They had run down through the civilized Second and Third Levels and were leaving the Fourth behind and entering the Fifth, existing in the probability of a world without human population. Once in a while, around them, they caught brief flashes of buildings and rocketports and spaceports and landing stages, as the conveyer took them through narrow paratime belts on which their own civilization had established outposts—Fifth Level Commercial, Fifth Level Passenger, Industrial Sector, Service Sector.
Finally the conveyer dome around them shimmered into visibility and materialized; when they emerged, there were policemen in green uniforms who entered to search the dome with drawn needlers to make sure they had picked up nothing dangerous on the way. The room outside was similar to the one they had left on Home Time Line, even to the shifting, noisy crowd in incongruously-mixed costumes.
* * * * *
The rocketport was a ten minutes’ trip by aircar from the conveyer head; when they boarded the stubby-winged strato-rocket, Vall saw that two of the passenger-seats had square metal cabinets bolted in place behind them and blue plastic helmets on swinging arms mounted above them.
“Everything’s set up,” the pilot told them. “Dr. Hadron, you sit on the left; that cabinet’s loaded with language tape for Acalan. Yours is loaded with a tape of Kharanda; that’s the Fourth Level Kholghoor language you wanted, Chief’s Assistant. Shall I help you get fixed in your seats?”
“Yes, if you please. Here, Dalla, I’ll fix that for you.”
Dalla was already asleep when the pilot was adjusting his helmet and giving him his injection.
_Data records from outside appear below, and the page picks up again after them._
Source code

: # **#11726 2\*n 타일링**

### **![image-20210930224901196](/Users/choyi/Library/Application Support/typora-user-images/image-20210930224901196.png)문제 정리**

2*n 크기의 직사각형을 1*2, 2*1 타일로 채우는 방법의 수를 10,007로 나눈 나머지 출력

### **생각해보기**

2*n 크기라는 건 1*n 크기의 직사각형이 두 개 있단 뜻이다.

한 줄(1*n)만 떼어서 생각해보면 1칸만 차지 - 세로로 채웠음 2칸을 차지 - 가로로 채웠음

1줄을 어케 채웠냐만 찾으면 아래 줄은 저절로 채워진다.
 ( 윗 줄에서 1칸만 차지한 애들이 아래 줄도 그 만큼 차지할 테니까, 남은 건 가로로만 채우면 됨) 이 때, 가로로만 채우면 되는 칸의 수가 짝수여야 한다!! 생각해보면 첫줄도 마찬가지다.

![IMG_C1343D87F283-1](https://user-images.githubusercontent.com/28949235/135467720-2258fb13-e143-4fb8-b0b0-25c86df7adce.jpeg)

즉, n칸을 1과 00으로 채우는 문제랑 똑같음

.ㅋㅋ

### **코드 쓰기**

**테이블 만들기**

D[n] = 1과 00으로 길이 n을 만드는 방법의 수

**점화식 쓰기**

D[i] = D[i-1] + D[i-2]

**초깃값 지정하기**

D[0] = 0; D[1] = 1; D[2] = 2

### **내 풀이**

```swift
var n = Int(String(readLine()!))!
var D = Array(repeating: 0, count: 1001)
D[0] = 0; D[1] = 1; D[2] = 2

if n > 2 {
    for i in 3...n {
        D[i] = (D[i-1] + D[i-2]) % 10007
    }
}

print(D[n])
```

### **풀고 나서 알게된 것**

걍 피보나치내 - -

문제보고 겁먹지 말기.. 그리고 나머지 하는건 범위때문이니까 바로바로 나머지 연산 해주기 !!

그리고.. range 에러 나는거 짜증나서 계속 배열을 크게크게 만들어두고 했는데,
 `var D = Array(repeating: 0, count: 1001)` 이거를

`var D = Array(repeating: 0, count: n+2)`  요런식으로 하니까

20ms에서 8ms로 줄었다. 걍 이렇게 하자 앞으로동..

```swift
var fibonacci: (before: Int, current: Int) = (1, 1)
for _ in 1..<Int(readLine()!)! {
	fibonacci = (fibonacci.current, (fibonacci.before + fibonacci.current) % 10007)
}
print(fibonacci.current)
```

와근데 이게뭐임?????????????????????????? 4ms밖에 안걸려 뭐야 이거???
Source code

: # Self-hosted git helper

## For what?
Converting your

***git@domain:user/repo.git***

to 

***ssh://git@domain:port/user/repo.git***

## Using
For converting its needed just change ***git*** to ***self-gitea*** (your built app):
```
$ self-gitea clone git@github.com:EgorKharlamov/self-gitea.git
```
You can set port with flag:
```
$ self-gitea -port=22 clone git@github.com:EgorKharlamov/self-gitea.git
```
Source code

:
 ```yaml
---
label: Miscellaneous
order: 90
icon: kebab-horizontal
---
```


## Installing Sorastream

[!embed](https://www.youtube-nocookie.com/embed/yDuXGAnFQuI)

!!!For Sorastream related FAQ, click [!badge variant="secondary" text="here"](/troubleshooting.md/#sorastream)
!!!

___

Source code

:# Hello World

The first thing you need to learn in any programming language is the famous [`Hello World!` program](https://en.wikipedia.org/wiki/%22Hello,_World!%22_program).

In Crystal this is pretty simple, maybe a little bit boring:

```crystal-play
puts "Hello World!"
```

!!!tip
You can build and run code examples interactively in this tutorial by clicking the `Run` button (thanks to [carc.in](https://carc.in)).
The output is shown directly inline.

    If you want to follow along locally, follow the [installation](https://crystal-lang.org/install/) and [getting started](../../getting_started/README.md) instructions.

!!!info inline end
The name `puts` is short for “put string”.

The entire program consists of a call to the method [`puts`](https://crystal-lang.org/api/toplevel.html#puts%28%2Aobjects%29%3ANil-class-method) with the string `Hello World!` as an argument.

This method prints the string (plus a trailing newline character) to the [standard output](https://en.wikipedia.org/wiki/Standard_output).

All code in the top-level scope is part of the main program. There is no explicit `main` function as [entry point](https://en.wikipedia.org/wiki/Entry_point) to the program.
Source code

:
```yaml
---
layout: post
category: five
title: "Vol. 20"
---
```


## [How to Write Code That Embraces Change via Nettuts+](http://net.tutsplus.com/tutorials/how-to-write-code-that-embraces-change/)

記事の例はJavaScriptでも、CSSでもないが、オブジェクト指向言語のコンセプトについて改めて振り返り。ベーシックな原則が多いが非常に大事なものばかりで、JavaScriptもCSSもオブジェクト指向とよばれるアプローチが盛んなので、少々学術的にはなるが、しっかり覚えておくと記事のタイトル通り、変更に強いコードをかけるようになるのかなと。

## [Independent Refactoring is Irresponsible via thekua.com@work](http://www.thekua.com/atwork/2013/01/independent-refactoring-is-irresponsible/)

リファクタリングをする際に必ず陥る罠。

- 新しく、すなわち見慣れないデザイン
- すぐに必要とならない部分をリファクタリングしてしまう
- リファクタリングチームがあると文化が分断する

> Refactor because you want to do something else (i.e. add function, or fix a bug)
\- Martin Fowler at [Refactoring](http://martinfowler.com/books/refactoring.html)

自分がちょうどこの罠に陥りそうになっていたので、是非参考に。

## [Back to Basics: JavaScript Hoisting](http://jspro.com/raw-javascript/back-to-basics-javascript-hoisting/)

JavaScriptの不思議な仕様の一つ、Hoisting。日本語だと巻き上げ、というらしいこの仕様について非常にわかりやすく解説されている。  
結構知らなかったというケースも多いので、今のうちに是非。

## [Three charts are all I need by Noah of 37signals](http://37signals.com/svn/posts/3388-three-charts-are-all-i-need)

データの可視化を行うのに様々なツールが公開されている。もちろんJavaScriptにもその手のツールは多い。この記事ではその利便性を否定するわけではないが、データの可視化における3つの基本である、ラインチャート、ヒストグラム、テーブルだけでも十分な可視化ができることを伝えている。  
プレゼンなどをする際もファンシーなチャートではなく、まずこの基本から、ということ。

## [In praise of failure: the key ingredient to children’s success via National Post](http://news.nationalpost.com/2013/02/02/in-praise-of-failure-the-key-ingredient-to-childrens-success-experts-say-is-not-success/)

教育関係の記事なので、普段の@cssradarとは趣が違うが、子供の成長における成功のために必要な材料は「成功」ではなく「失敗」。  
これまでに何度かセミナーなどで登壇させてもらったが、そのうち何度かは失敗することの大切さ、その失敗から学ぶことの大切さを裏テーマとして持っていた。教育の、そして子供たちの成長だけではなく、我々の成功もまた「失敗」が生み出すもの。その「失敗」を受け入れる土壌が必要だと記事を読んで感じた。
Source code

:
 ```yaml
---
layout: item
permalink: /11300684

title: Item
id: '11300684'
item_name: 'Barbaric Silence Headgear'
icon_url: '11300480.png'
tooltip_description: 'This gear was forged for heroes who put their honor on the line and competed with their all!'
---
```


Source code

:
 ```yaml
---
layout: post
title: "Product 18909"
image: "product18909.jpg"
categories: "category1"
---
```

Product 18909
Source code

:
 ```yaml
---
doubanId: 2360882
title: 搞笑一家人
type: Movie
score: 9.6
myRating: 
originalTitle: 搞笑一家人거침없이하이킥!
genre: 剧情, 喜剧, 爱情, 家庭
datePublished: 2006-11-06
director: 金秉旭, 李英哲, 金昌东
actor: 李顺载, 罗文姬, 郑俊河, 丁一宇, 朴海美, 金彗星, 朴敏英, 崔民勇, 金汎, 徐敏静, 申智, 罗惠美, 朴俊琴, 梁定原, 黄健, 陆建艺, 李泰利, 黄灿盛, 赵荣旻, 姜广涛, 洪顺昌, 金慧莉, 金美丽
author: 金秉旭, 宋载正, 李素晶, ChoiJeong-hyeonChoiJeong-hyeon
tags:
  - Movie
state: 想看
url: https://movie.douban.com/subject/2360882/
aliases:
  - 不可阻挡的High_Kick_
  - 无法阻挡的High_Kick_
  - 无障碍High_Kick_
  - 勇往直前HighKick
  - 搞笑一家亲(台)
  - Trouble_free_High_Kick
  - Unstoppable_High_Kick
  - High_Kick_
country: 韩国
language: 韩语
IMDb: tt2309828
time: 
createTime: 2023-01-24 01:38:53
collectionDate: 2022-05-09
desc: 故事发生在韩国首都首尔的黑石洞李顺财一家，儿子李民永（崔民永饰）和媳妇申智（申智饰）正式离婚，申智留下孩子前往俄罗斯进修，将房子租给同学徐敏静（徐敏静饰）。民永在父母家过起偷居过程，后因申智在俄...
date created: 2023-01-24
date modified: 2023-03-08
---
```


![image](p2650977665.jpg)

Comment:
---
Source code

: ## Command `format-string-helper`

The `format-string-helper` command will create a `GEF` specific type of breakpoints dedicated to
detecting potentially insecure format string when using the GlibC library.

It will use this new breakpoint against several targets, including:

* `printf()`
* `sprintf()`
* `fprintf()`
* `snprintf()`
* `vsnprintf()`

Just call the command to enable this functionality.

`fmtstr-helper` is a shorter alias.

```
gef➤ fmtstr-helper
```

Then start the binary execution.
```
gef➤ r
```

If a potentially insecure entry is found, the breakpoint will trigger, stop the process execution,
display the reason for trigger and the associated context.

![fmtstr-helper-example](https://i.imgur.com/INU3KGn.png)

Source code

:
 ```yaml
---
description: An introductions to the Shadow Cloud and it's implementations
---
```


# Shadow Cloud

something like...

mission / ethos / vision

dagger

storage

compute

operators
He never felt the rocket tilt into firing position, and while he slept, the Kharands language, with all its vocabulary and grammar, became part of his subconscious knowledge, needing only the mental pronunciation of a trigger-symbol to bring it into consciousness. The pilot was already unfastening and raising his helmet when he opened his eyes. Dalla, beside him, was sipping a cup of spiced wine.